Task details. Write each of the records out again exactly.

━━━━━━━━

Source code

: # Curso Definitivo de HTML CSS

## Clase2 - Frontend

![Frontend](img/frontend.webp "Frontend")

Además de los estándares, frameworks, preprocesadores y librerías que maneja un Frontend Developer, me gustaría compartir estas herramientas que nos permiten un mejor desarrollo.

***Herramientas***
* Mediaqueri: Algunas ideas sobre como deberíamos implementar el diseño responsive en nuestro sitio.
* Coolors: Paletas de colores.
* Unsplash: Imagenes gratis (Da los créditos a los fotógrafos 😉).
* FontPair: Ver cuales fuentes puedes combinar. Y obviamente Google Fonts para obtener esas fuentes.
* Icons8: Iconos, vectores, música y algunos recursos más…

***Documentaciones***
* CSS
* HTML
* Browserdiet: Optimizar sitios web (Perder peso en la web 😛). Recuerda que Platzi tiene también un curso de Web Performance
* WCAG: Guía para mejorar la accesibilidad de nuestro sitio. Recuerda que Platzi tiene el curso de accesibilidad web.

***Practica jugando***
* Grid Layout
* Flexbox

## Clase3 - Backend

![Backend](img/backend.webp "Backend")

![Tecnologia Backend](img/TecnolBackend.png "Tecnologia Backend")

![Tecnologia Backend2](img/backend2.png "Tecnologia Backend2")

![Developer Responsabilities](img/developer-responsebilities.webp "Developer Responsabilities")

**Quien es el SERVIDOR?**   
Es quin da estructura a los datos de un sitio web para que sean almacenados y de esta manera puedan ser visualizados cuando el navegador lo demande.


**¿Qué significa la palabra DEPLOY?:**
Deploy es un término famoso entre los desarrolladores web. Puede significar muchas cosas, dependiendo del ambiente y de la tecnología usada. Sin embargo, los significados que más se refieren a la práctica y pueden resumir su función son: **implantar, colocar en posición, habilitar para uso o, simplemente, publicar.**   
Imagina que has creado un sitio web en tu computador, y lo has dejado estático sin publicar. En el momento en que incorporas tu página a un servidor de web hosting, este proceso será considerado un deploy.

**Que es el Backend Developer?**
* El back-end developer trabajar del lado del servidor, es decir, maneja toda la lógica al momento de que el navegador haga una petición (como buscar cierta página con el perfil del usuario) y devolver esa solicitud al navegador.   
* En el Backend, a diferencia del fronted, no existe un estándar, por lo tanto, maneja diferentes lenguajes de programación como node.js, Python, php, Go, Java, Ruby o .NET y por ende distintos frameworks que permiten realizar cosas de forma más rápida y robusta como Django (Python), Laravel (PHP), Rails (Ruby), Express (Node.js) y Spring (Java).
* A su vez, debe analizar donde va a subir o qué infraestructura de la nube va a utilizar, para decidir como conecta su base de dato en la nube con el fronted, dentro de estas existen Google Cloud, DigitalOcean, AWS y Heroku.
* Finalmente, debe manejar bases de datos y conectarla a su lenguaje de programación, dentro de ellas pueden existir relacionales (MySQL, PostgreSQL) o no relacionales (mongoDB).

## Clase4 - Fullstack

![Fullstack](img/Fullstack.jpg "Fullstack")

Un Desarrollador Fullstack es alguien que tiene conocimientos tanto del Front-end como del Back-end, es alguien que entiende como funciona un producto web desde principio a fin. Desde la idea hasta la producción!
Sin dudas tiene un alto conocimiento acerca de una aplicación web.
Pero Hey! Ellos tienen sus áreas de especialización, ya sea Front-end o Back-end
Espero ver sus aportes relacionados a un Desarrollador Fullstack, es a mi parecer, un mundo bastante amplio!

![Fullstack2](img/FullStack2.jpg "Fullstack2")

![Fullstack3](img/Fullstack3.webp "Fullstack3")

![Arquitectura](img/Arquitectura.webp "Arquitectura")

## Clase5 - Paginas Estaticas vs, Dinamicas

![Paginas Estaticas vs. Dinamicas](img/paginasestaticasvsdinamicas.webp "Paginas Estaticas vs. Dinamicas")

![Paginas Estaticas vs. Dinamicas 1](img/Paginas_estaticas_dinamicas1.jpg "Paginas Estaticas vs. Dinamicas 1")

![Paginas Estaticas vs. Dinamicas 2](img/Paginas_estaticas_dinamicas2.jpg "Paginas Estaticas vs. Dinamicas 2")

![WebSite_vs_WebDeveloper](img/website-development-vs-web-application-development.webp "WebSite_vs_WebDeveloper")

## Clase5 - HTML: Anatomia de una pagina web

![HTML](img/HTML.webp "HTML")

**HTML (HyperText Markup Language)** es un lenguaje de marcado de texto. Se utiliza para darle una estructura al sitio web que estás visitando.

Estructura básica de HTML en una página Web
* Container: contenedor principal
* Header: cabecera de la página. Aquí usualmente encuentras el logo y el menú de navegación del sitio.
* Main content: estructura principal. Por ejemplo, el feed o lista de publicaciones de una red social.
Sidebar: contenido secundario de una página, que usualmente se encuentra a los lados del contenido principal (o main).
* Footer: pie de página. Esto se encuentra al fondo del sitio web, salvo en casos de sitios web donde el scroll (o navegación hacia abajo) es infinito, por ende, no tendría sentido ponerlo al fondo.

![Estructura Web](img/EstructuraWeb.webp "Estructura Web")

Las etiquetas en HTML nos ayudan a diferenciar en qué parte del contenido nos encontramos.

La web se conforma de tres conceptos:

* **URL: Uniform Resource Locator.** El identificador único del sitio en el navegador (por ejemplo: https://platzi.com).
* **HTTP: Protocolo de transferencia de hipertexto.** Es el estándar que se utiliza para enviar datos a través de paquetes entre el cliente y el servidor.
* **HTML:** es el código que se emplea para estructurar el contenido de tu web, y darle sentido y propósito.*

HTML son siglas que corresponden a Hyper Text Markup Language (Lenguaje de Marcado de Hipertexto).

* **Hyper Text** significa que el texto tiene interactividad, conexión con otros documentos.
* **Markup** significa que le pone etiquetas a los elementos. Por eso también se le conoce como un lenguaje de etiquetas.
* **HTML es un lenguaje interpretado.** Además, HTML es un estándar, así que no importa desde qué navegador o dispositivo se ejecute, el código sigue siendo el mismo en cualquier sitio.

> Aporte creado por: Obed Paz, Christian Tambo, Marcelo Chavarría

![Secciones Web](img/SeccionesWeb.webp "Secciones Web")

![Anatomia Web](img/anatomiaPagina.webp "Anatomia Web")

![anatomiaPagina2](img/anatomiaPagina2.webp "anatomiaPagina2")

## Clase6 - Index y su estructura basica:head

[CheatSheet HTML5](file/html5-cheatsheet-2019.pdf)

━━━━━━━━

Exercise result.
Source code

: # Curso Definitivo de HTML CSS

## Clase2 - Frontend

![Frontend](img/frontend.webp "Frontend")

Además de los estándares, frameworks, preprocesadores y librerías que maneja un Frontend Developer, me gustaría compartir estas herramientas que nos permiten un mejor desarrollo.

***Herramientas***
* Mediaqueri: Algunas ideas sobre como deberíamos implementar el diseño responsive en nuestro sitio.
* Coolors: Paletas de colores.
* Unsplash: Imagenes gratis (Da los créditos a los fotógrafos 😉).
* FontPair: Ver cuales fuentes puedes combinar. Y obviamente Google Fonts para obtener esas fuentes.
* Icons8: Iconos, vectores, música y algunos recursos más…

***Documentaciones***
* CSS
* HTML
* Browserdiet: Optimizar sitios web (Perder peso en la web 😛). Recuerda que Platzi tiene también un curso de Web Performance
* WCAG: Guía para mejorar la accesibilidad de nuestro sitio. Recuerda que Platzi tiene el curso de accesibilidad web.

***Practica jugando***
* Grid Layout
* Flexbox

## Clase3 - Backend

![Backend](img/backend.webp "Backend")

![Tecnologia Backend](img/TecnolBackend.png "Tecnologia Backend")

![Tecnologia Backend2](img/backend2.png "Tecnologia Backend2")

![Developer Responsabilities](img/developer-responsebilities.webp "Developer Responsabilities")

**Quien es el SERVIDOR?**   
Es quin da estructura a los datos de un sitio web para que sean almacenados y de esta manera puedan ser visualizados cuando el navegador lo demande.


**¿Qué significa la palabra DEPLOY?:**
Deploy es un término famoso entre los desarrolladores web. Puede significar muchas cosas, dependiendo del ambiente y de la tecnología usada. Sin embargo, los significados que más se refieren a la práctica y pueden resumir su función son: **implantar, colocar en posición, habilitar para uso o, simplemente, publicar.**   
Imagina que has creado un sitio web en tu computador, y lo has dejado estático sin publicar. En el momento en que incorporas tu página a un servidor de web hosting, este proceso será considerado un deploy.

**Que es el Backend Developer?**
* El back-end developer trabajar del lado del servidor, es decir, maneja toda la lógica al momento de que el navegador haga una petición (como buscar cierta página con el perfil del usuario) y devolver esa solicitud al navegador.   
* En el Backend, a diferencia del fronted, no existe un estándar, por lo tanto, maneja diferentes lenguajes de programación como node.js, Python, php, Go, Java, Ruby o .NET y por ende distintos frameworks que permiten realizar cosas de forma más rápida y robusta como Django (Python), Laravel (PHP), Rails (Ruby), Express (Node.js) y Spring (Java).
* A su vez, debe analizar donde va a subir o qué infraestructura de la nube va a utilizar, para decidir como conecta su base de dato en la nube con el fronted, dentro de estas existen Google Cloud, DigitalOcean, AWS y Heroku.
* Finalmente, debe manejar bases de datos y conectarla a su lenguaje de programación, dentro de ellas pueden existir relacionales (MySQL, PostgreSQL) o no relacionales (mongoDB).

## Clase4 - Fullstack

![Fullstack](img/Fullstack.jpg "Fullstack")

Un Desarrollador Fullstack es alguien que tiene conocimientos tanto del Front-end como del Back-end, es alguien que entiende como funciona un producto web desde principio a fin. Desde la idea hasta la producción!
Sin dudas tiene un alto conocimiento acerca de una aplicación web.
Pero Hey! Ellos tienen sus áreas de especialización, ya sea Front-end o Back-end
Espero ver sus aportes relacionados a un Desarrollador Fullstack, es a mi parecer, un mundo bastante amplio!

![Fullstack2](img/FullStack2.jpg "Fullstack2")

![Fullstack3](img/Fullstack3.webp "Fullstack3")

![Arquitectura](img/Arquitectura.webp "Arquitectura")

## Clase5 - Paginas Estaticas vs, Dinamicas

![Paginas Estaticas vs. Dinamicas](img/paginasestaticasvsdinamicas.webp "Paginas Estaticas vs. Dinamicas")

![Paginas Estaticas vs. Dinamicas 1](img/Paginas_estaticas_dinamicas1.jpg "Paginas Estaticas vs. Dinamicas 1")

![Paginas Estaticas vs. Dinamicas 2](img/Paginas_estaticas_dinamicas2.jpg "Paginas Estaticas vs. Dinamicas 2")

![WebSite_vs_WebDeveloper](img/website-development-vs-web-application-development.webp "WebSite_vs_WebDeveloper")

## Clase5 - HTML: Anatomia de una pagina web

![HTML](img/HTML.webp "HTML")

**HTML (HyperText Markup Language)** es un lenguaje de marcado de texto. Se utiliza para darle una estructura al sitio web que estás visitando.

Estructura básica de HTML en una página Web
* Container: contenedor principal
* Header: cabecera de la página. Aquí usualmente encuentras el logo y el menú de navegación del sitio.
* Main content: estructura principal. Por ejemplo, el feed o lista de publicaciones de una red social.
Sidebar: contenido secundario de una página, que usualmente se encuentra a los lados del contenido principal (o main).
* Footer: pie de página. Esto se encuentra al fondo del sitio web, salvo en casos de sitios web donde el scroll (o navegación hacia abajo) es infinito, por ende, no tendría sentido ponerlo al fondo.

![Estructura Web](img/EstructuraWeb.webp "Estructura Web")

Las etiquetas en HTML nos ayudan a diferenciar en qué parte del contenido nos encontramos.

La web se conforma de tres conceptos:

* **URL: Uniform Resource Locator.** El identificador único del sitio en el navegador (por ejemplo: https://platzi.com).
* **HTTP: Protocolo de transferencia de hipertexto.** Es el estándar que se utiliza para enviar datos a través de paquetes entre el cliente y el servidor.
* **HTML:** es el código que se emplea para estructurar el contenido de tu web, y darle sentido y propósito.*

HTML son siglas que corresponden a Hyper Text Markup Language (Lenguaje de Marcado de Hipertexto).

* **Hyper Text** significa que el texto tiene interactividad, conexión con otros documentos.
* **Markup** significa que le pone etiquetas a los elementos. Por eso también se le conoce como un lenguaje de etiquetas.
* **HTML es un lenguaje interpretado.** Además, HTML es un estándar, así que no importa desde qué navegador o dispositivo se ejecute, el código sigue siendo el mismo en cualquier sitio.

> Aporte creado por: Obed Paz, Christian Tambo, Marcelo Chavarría

![Secciones Web](img/SeccionesWeb.webp "Secciones Web")

![Anatomia Web](img/anatomiaPagina.webp "Anatomia Web")

![anatomiaPagina2](img/anatomiaPagina2.webp "anatomiaPagina2")

## Clase6 - Index y su estructura basica:head

[CheatSheet HTML5](file/html5-cheatsheet-2019.pdf)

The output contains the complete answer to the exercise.